Given $$\phi = x^{2} +y^{2}-z^{2}-1 $$

Calculate the unit normal to level surface φ = 0 at the point r = (0,1,0)

Homework Equations


  1. $$ \hat{\mathbf n} = \frac{∇\phi}{|\phi|}$$
  2. $$ z = \sqrt{x^{2}+y^{2} -1} $$
  3. $$ \mathbf n = (1,0,(\frac{\partial z}{\partial x})_{P}) \times (0,1,(\frac{\partial z}{\partial y})_{P}) $$

The Attempt at a Solution



Using equation (1) above I obtained:
$$\hat{\mathbf n} = \frac{1}{\sqrt{x^{2} + y^{2} +z^{2}}} (x\hat{\mathbf i}, y\hat{\mathbf j}, -z\hat{\mathbf k})$$

Evaluating this at (0,1,0) resulted in $$\hat{\mathbf n} = \hat{\mathbf j}$$

As far I can tell this is correct? I ran into a problem when I tried using equations (2) and (3) to check my answer;
I worked out the partial derivatives as follows:

$$\frac{\partial z}{\partial x} = \frac{x}{\sqrt{x^{2}+y^{2}-1}} $$
$$\frac{\partial z}{\partial y} = \frac{y}{\sqrt{x^{2}+y^{2}-1}} $$

Evaluating these partial derivatives at (0,1,0) gave:

$$(\frac{\partial z}{\partial x})_{P} = 0 $$

$$(\frac{\partial z}{\partial y})_{P} = \frac{1}{\sqrt{1^{2}-1}} = \frac{1}{0} $$

My problem is that I am getting an indeterminate value for the partial derivative w.r.t y evaluated at (0,1,0).

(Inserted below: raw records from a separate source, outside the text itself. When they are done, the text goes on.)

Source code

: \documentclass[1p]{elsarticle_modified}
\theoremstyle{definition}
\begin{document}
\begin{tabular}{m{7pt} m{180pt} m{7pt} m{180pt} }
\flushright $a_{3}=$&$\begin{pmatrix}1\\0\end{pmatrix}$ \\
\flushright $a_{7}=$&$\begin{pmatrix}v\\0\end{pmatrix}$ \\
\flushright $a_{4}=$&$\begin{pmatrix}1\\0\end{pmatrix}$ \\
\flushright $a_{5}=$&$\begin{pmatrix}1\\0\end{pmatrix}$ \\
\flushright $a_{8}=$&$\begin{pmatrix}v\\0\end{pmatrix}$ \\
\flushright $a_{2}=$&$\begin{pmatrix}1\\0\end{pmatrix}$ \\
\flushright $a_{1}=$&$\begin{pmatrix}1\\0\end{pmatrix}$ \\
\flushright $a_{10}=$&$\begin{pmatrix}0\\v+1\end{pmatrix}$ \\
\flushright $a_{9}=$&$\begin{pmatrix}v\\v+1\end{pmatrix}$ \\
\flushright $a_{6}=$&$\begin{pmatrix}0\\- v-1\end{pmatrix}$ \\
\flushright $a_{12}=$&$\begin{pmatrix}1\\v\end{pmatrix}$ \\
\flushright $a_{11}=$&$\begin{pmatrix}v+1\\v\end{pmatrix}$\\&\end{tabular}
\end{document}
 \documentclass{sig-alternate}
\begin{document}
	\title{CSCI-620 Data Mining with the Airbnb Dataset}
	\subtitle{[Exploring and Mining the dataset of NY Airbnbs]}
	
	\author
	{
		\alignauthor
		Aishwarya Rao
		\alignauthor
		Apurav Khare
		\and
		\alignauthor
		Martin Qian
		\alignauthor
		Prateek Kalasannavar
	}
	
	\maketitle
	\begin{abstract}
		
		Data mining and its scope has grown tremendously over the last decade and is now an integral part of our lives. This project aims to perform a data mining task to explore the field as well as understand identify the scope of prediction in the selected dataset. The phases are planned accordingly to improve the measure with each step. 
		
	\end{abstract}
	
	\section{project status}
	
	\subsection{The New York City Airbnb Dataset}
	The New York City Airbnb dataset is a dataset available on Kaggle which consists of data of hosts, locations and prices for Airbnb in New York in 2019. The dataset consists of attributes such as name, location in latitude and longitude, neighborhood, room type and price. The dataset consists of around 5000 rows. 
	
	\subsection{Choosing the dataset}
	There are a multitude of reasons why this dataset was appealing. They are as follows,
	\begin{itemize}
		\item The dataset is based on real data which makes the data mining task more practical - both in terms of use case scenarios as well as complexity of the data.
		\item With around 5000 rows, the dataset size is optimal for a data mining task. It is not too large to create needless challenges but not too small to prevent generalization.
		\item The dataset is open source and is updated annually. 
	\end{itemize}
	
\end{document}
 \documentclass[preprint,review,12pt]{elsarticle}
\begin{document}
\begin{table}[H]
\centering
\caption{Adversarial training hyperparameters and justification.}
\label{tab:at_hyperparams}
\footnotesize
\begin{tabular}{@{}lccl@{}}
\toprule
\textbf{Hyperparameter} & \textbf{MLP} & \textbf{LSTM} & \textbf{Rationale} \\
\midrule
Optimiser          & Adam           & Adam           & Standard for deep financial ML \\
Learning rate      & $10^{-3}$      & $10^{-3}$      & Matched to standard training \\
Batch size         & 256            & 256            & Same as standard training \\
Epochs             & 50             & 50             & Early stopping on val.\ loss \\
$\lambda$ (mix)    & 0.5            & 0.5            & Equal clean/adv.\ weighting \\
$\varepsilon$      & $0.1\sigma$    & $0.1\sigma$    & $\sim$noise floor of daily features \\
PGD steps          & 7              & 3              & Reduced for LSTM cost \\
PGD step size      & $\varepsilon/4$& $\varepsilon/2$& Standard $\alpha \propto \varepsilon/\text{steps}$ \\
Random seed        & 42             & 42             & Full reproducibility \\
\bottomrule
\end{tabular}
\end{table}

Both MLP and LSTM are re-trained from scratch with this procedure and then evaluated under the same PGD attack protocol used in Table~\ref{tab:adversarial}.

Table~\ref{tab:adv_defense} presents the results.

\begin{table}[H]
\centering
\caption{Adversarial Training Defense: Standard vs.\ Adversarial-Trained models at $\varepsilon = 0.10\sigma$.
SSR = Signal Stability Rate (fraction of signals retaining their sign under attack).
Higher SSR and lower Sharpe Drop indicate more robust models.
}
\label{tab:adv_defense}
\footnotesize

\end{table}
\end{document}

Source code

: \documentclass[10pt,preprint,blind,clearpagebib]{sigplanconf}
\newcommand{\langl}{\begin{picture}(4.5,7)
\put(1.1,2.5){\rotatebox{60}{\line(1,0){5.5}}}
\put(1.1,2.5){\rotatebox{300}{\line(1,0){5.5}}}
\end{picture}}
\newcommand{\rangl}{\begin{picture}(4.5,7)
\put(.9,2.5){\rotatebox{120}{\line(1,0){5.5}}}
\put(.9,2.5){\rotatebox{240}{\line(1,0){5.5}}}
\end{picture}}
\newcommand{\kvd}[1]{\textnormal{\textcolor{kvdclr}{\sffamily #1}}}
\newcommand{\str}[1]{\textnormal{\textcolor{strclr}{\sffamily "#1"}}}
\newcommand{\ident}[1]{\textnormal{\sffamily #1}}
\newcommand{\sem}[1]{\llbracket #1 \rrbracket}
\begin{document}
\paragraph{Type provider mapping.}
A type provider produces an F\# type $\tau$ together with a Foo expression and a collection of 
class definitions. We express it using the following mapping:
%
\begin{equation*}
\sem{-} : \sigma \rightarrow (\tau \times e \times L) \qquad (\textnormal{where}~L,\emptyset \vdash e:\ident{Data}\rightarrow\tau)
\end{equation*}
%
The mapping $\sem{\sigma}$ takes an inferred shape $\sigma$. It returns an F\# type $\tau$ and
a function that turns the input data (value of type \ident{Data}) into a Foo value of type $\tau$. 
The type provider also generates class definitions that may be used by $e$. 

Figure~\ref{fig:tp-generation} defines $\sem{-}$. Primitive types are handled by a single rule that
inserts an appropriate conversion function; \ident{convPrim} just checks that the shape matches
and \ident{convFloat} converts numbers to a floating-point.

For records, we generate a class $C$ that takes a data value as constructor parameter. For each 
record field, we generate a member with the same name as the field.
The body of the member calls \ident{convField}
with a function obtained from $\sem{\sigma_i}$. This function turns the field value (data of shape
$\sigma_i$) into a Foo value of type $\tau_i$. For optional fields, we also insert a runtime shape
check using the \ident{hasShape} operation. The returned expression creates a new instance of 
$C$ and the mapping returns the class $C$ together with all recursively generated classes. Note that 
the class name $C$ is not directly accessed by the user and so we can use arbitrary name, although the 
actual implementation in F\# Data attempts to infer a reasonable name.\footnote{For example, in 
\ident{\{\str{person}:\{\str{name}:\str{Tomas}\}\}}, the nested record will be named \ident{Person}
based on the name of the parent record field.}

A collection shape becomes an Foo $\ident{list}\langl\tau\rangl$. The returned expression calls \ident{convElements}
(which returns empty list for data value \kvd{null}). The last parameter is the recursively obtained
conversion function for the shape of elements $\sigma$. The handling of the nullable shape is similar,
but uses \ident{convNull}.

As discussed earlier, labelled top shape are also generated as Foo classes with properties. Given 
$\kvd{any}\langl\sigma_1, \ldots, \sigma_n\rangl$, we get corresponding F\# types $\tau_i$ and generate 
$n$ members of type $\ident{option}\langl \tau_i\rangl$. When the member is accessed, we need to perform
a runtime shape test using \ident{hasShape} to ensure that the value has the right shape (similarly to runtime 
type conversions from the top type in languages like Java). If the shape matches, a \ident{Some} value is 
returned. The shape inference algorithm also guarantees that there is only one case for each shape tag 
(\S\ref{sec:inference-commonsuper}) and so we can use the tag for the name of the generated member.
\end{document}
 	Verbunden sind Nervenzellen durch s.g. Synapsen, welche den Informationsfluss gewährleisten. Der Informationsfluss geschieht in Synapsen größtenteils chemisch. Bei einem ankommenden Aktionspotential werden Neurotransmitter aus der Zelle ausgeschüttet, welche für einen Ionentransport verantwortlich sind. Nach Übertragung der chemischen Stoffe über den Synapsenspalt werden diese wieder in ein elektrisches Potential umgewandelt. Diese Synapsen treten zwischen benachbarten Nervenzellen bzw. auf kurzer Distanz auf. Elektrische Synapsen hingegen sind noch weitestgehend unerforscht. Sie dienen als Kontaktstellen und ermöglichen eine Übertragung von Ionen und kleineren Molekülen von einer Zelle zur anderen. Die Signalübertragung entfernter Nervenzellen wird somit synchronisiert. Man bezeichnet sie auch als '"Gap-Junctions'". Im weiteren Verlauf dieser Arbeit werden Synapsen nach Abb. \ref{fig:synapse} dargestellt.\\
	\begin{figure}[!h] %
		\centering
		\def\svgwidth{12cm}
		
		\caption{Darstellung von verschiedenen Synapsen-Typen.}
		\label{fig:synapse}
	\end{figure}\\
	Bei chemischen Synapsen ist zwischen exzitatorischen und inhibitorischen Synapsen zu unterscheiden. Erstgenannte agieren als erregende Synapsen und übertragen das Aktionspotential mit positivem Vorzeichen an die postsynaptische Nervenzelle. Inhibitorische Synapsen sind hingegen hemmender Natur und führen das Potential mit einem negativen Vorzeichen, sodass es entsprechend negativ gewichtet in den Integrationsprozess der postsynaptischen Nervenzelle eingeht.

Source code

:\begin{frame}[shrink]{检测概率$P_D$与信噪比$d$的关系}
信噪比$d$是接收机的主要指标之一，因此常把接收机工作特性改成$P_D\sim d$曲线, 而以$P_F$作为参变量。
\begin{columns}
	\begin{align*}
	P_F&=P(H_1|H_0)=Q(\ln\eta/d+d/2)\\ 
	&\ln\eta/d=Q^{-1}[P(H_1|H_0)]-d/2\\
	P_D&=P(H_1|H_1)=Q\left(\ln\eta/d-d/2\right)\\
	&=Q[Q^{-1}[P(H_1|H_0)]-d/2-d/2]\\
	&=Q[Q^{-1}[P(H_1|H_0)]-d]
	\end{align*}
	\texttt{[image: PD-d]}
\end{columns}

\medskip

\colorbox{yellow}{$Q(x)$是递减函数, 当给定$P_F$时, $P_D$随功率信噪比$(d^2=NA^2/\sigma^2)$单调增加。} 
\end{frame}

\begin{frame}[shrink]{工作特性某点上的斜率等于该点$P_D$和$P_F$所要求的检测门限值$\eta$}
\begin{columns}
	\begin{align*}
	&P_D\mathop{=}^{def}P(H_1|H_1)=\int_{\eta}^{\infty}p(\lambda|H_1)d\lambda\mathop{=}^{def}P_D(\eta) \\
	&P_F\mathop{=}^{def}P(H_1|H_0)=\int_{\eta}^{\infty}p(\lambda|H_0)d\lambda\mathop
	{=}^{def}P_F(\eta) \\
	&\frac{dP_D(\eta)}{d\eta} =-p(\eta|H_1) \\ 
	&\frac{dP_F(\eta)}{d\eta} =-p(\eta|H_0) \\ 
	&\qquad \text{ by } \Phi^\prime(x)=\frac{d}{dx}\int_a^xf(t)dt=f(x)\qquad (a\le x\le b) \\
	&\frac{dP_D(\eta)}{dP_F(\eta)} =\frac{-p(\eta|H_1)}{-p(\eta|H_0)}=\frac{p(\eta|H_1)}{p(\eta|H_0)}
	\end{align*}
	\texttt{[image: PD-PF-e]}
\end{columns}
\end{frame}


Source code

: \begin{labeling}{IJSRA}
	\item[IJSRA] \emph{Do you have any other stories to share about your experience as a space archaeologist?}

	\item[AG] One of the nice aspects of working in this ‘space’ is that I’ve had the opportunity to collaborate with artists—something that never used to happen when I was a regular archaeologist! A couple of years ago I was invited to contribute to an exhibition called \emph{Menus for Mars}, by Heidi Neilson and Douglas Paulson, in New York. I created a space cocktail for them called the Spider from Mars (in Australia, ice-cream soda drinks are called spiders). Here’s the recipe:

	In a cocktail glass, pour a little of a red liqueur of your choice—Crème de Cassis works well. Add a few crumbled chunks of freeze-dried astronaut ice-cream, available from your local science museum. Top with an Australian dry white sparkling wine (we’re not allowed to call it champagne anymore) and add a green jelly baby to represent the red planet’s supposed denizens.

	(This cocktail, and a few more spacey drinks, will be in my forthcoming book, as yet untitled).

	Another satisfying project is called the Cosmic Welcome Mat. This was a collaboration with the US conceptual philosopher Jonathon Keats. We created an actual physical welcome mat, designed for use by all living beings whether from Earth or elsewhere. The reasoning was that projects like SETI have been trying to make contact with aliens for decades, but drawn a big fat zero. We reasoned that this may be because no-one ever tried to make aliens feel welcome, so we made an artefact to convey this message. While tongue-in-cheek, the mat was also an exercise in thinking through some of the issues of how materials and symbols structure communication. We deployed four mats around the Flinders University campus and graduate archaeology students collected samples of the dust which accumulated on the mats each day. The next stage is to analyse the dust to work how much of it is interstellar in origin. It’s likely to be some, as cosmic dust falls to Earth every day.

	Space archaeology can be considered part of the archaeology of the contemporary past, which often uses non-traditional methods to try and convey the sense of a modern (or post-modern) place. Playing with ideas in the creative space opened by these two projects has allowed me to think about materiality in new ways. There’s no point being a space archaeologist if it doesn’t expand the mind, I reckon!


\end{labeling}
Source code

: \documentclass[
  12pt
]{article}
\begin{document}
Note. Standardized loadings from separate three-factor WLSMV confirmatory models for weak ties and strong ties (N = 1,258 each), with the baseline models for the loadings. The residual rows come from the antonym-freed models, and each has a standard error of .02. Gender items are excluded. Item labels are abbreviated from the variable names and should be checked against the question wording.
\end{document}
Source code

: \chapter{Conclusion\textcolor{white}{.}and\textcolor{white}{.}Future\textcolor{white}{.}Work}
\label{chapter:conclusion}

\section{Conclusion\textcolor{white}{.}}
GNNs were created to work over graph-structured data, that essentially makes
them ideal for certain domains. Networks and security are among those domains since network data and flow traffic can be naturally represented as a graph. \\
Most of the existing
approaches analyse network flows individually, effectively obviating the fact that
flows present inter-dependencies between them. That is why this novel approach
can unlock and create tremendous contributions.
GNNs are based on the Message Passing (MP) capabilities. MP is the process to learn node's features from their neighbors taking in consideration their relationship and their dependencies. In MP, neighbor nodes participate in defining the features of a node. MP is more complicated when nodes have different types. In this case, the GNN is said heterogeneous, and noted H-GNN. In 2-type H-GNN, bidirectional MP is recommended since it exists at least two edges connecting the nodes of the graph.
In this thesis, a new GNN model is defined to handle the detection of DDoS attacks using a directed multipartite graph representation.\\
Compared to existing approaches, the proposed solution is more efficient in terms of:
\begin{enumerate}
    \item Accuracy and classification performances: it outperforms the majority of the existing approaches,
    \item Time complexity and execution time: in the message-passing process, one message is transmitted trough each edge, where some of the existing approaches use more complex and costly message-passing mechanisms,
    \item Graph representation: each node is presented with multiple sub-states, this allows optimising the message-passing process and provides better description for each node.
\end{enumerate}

I'm struggling to see where I have gone wrong, if anyone could help point out my mistake it would be greatly appreciated :)

I have also attached a wolfram alpha screenshot in relation to my second attempt's method, does this second method only work for some scalars?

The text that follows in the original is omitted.